Increasing epidemiological studies have revealed the important role of methylenetetrahydrofolate reductase (MTHFR) in carcinogenesis. The association of MTHFR A1298C and MTHFR C677T polymorphisms with the risk for gastric cancer remains obscure due to inconsistent findings in independent studies among diverse ethnicities. A meta-analysis based on all available publications on this genetic association was performed. The pooled odds ratios (ORs) with 95 % confidence intervals (95 % CIs) were calculated to estimate the effect of MTHFR variants on gastric carcinogenesis. Totally, 25 eligible case-control studies were included into the meta-analysis according to the inclusion criteria.
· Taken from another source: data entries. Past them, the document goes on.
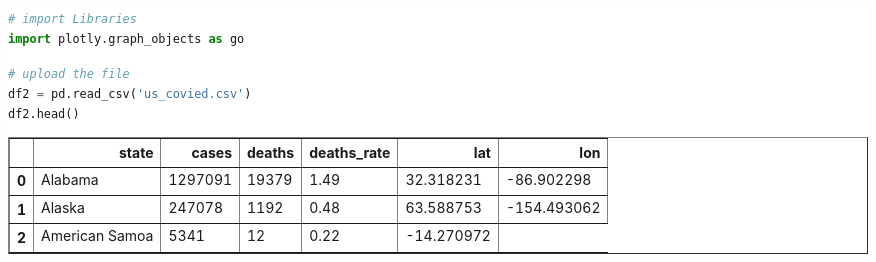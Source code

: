 
```python
# import Libraries
import plotly.graph_objects as go
```


```python
# upload the file 
df2 = pd.read_csv('us_covied.csv')
df2.head()
```




<div>
<style scoped>
    .dataframe tbody tr th:only-of-type {
        vertical-align: middle;
    }

    .dataframe tbody tr th {
        vertical-align: top;
    }

    .dataframe thead th {
        text-align: right;
    }
</style>
<table border="1" class="dataframe">
  <thead>
    <tr style="text-align: right;">
      <th></th>
      <th>state</th>
      <th>cases</th>
      <th>deaths</th>
      <th>deaths_rate</th>
      <th>lat</th>
      <th>lon</th>
    </tr>
  </thead>
  <tbody>
    <tr>
      <th>0</th>
      <td>Alabama</td>
      <td>1297091</td>
      <td>19379</td>
      <td>1.49</td>
      <td>32.318231</td>
      <td>-86.902298</td>
    </tr>
    <tr>
      <th>1</th>
      <td>Alaska</td>
      <td>247078</td>
      <td>1192</td>
      <td>0.48</td>
      <td>63.588753</td>
      <td>-154.493062</td>
    </tr>
    <tr>
      <th>2</th>
      <td>American Samoa</td>
      <td>5341</td>
      <td>12</td>
      <td>0.22</td>
      <td>-14.270972</td>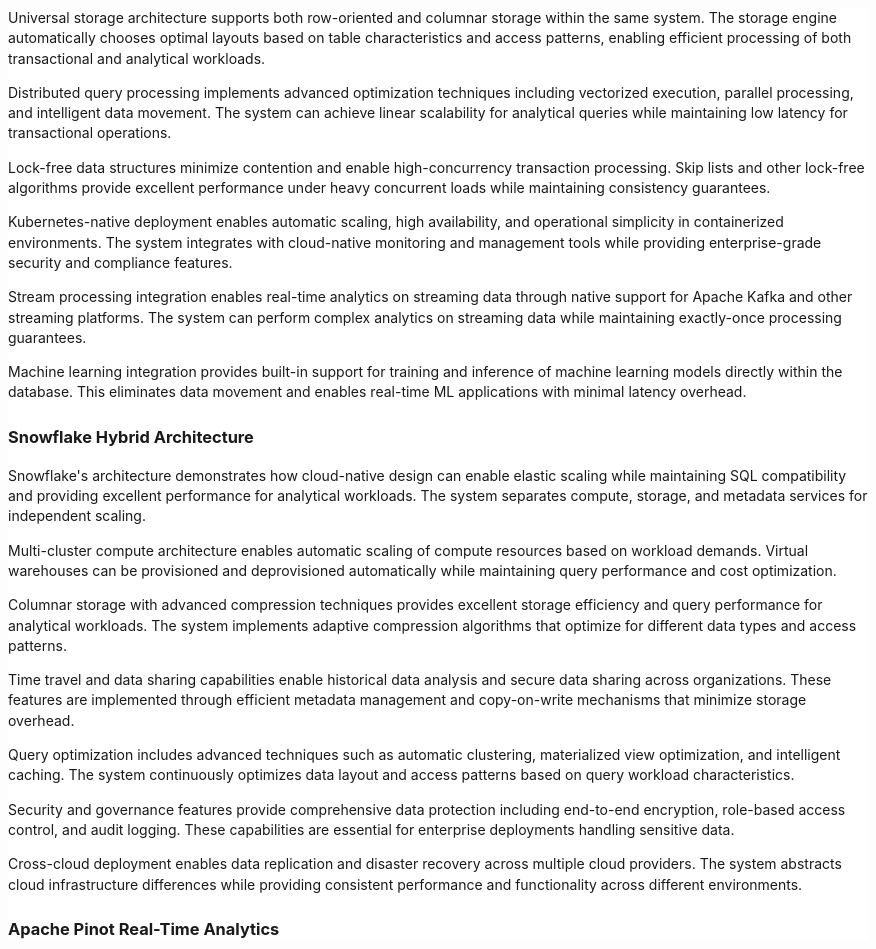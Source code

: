 Universal storage architecture supports both row-oriented and columnar storage within the same system. The storage engine automatically chooses optimal layouts based on table characteristics and access patterns, enabling efficient processing of both transactional and analytical workloads.

Distributed query processing implements advanced optimization techniques including vectorized execution, parallel processing, and intelligent data movement. The system can achieve linear scalability for analytical queries while maintaining low latency for transactional operations.

Lock-free data structures minimize contention and enable high-concurrency transaction processing. Skip lists and other lock-free algorithms provide excellent performance under heavy concurrent loads while maintaining consistency guarantees.

Kubernetes-native deployment enables automatic scaling, high availability, and operational simplicity in containerized environments. The system integrates with cloud-native monitoring and management tools while providing enterprise-grade security and compliance features.

Stream processing integration enables real-time analytics on streaming data through native support for Apache Kafka and other streaming platforms. The system can perform complex analytics on streaming data while maintaining exactly-once processing guarantees.

Machine learning integration provides built-in support for training and inference of machine learning models directly within the database. This eliminates data movement and enables real-time ML applications with minimal latency overhead.

### Snowflake Hybrid Architecture

Snowflake's architecture demonstrates how cloud-native design can enable elastic scaling while maintaining SQL compatibility and providing excellent performance for analytical workloads. The system separates compute, storage, and metadata services for independent scaling.

Multi-cluster compute architecture enables automatic scaling of compute resources based on workload demands. Virtual warehouses can be provisioned and deprovisioned automatically while maintaining query performance and cost optimization.

Columnar storage with advanced compression techniques provides excellent storage efficiency and query performance for analytical workloads. The system implements adaptive compression algorithms that optimize for different data types and access patterns.

Time travel and data sharing capabilities enable historical data analysis and secure data sharing across organizations. These features are implemented through efficient metadata management and copy-on-write mechanisms that minimize storage overhead.

Query optimization includes advanced techniques such as automatic clustering, materialized view optimization, and intelligent caching. The system continuously optimizes data layout and access patterns based on query workload characteristics.

Security and governance features provide comprehensive data protection including end-to-end encryption, role-based access control, and audit logging. These capabilities are essential for enterprise deployments handling sensitive data.

Cross-cloud deployment enables data replication and disaster recovery across multiple cloud providers. The system abstracts cloud infrastructure differences while providing consistent performance and functionality across different environments.

### Apache Pinot Real-Time Analytics
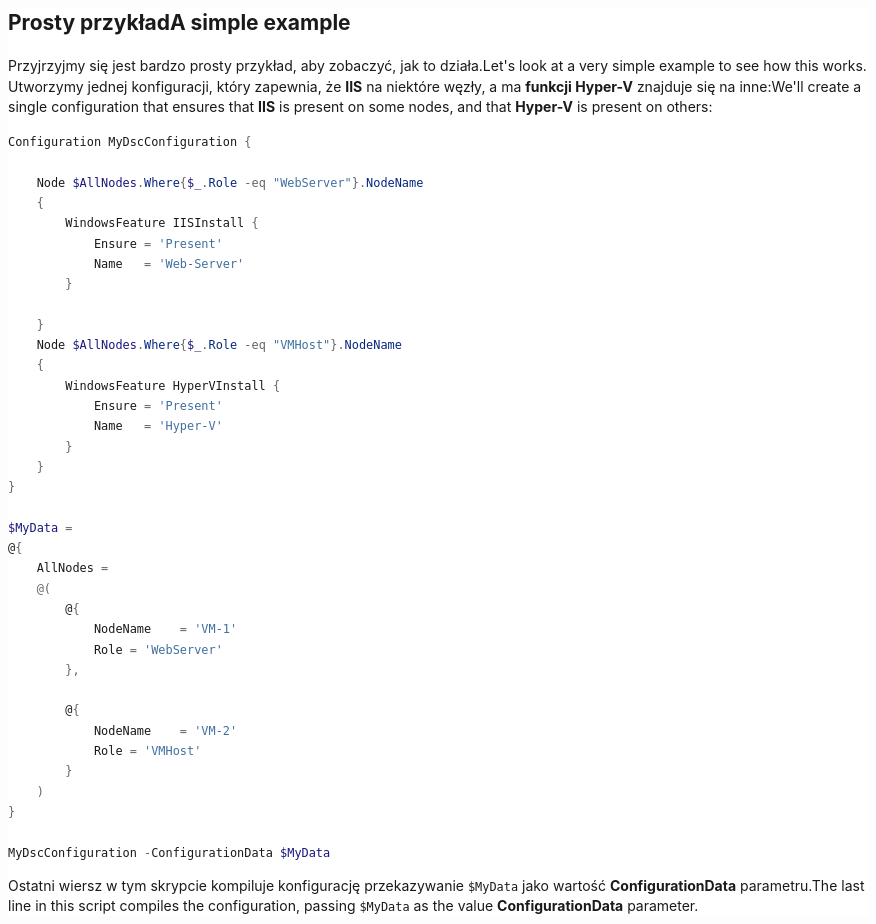 ## <a name="a-simple-example"></a><span data-ttu-id="e5be7-111">Prosty przykład</span><span class="sxs-lookup"><span data-stu-id="e5be7-111">A simple example</span></span>

<span data-ttu-id="e5be7-112">Przyjrzyjmy się jest bardzo prosty przykład, aby zobaczyć, jak to działa.</span><span class="sxs-lookup"><span data-stu-id="e5be7-112">Let's look at a very simple example to see how this works.</span></span> <span data-ttu-id="e5be7-113">Utworzymy jednej konfiguracji, który zapewnia, że **IIS** na niektóre węzły, a ma **funkcji Hyper-V** znajduje się na inne:</span><span class="sxs-lookup"><span data-stu-id="e5be7-113">We'll create a single configuration that ensures that **IIS** is present on some nodes, and that **Hyper-V** is present on others:</span></span> 

```powershell
Configuration MyDscConfiguration {
    
    Node $AllNodes.Where{$_.Role -eq "WebServer"}.NodeName
    {
        WindowsFeature IISInstall {
            Ensure = 'Present'
            Name   = 'Web-Server'
        }
        
    }
    Node $AllNodes.Where{$_.Role -eq "VMHost"}.NodeName
    {
        WindowsFeature HyperVInstall {
            Ensure = 'Present'
            Name   = 'Hyper-V'
        }
    }
}

$MyData = 
@{
    AllNodes =
    @(
        @{
            NodeName    = 'VM-1'
            Role = 'WebServer'
        },

        @{
            NodeName    = 'VM-2'
            Role = 'VMHost'
        }
    )
}

MyDscConfiguration -ConfigurationData $MyData
```

<span data-ttu-id="e5be7-114">Ostatni wiersz w tym skrypcie kompiluje konfigurację przekazywanie `$MyData` jako wartość **ConfigurationData** parametru.</span><span class="sxs-lookup"><span data-stu-id="e5be7-114">The last line in this script compiles the configuration, passing `$MyData` as the value **ConfigurationData** parameter.</span></span>
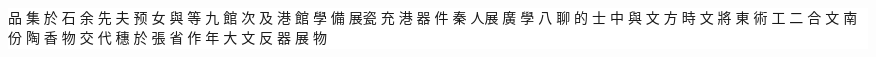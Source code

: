 品
集
於
石
余
先
夫
预
女
與
等
九
館
次
及
港
館
學
備
展瓷
充
港
器
件
秦
人展
廣
學
八
聊
的
士
中
與
文
方
時
文
將
東
術
工
二
合
文
南
份
陶
香
物
交
代
穗
於
張
省
作
年
大
文
反
器
展
物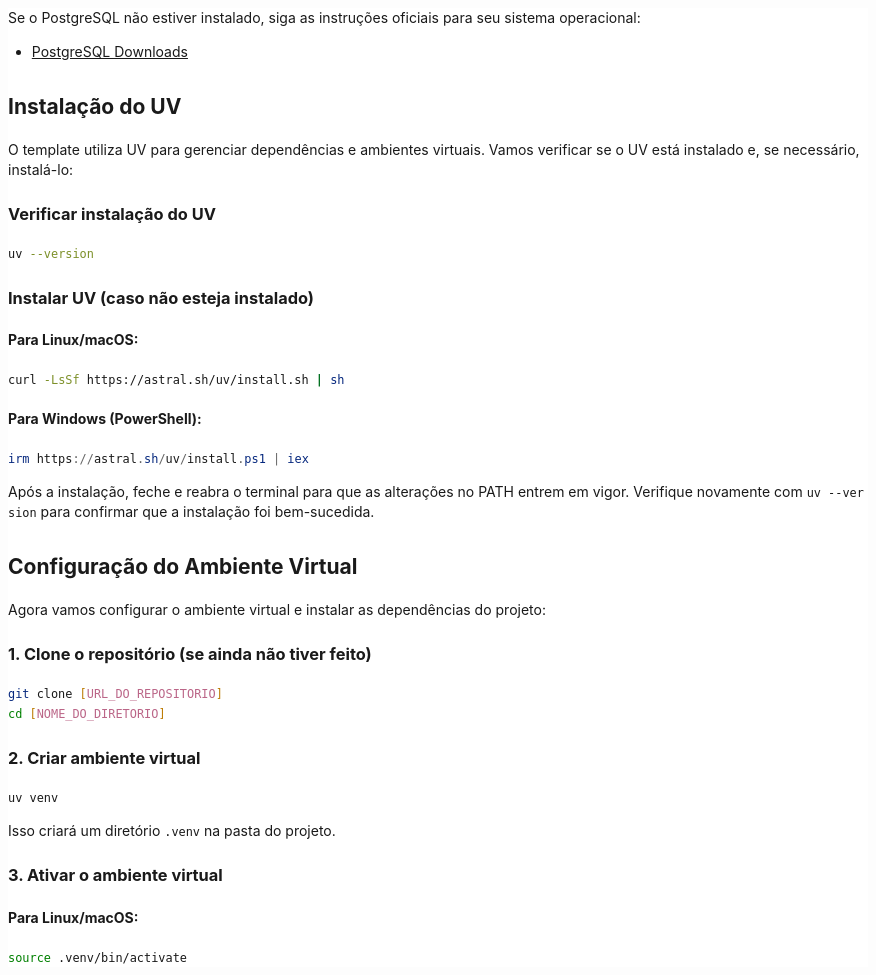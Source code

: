Se o PostgreSQL não estiver instalado, siga as instruções oficiais para seu sistema operacional:
- [PostgreSQL Downloads](https://www.postgresql.org/download/)

## Instalação do UV

O template utiliza UV para gerenciar dependências e ambientes virtuais. Vamos verificar se o UV está instalado e, se necessário, instalá-lo:

### Verificar instalação do UV

```bash
uv --version
```

### Instalar UV (caso não esteja instalado)

#### Para Linux/macOS:

```bash
curl -LsSf https://astral.sh/uv/install.sh | sh
```

#### Para Windows (PowerShell):

```powershell
irm https://astral.sh/uv/install.ps1 | iex
```

Após a instalação, feche e reabra o terminal para que as alterações no PATH entrem em vigor. Verifique novamente com `uv --version` para confirmar que a instalação foi bem-sucedida.

## Configuração do Ambiente Virtual

Agora vamos configurar o ambiente virtual e instalar as dependências do projeto:

### 1. Clone o repositório (se ainda não tiver feito)

```bash
git clone [URL_DO_REPOSITORIO]
cd [NOME_DO_DIRETORIO]
```

### 2. Criar ambiente virtual

```bash
uv venv
```

Isso criará um diretório `.venv` na pasta do projeto.

### 3. Ativar o ambiente virtual

#### Para Linux/macOS:

```bash
source .venv/bin/activate
```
The MTHFR C677T polymorphism was demonstrated to significantly increase the susceptibility to gastric cancer (ORT vs. C = 1.21, 95 % CI 1.10-1.34; ORTT vs. CC = 1.47, 95 % CI 1.22-1.76; ORTC vs. CC = 1.20, 95 % CI 1.03-1.40; ORTT + TC vs. CC = 1.27, 95 % CI 1.10-1.47; ORTT vs. CC + TC = 1.29, 95 % CI 1.15-1.46), whereas no significant correlation was observed when assessing the MTHFR A1298C polymorphism (ORC vs. A = 1.00, 95 % CI 0.90-1.10; ORCC vs. AA = 0.99, 95 % CI 0.75-1.31; ORCA vs. AA = 1.01, 95 % CI 0.89-1.14; ORCC + CA vs. AA = 1.00, 95 % CI 0.89-1.13; ORCC vs. AA + CA = 0.97, 95 % CI 0.74-1.27). Subgroup analyses by ethnicity and source of controls further confirmed the findings in overall analysis. The meta-analysis suggests that the polymorphism of MTHFR C677T but not MTHFR A1298C confers a risk effect on the development of gastric cancer among Asians and Caucasians, which provides a new insight into the gastric cancer pathogenesis.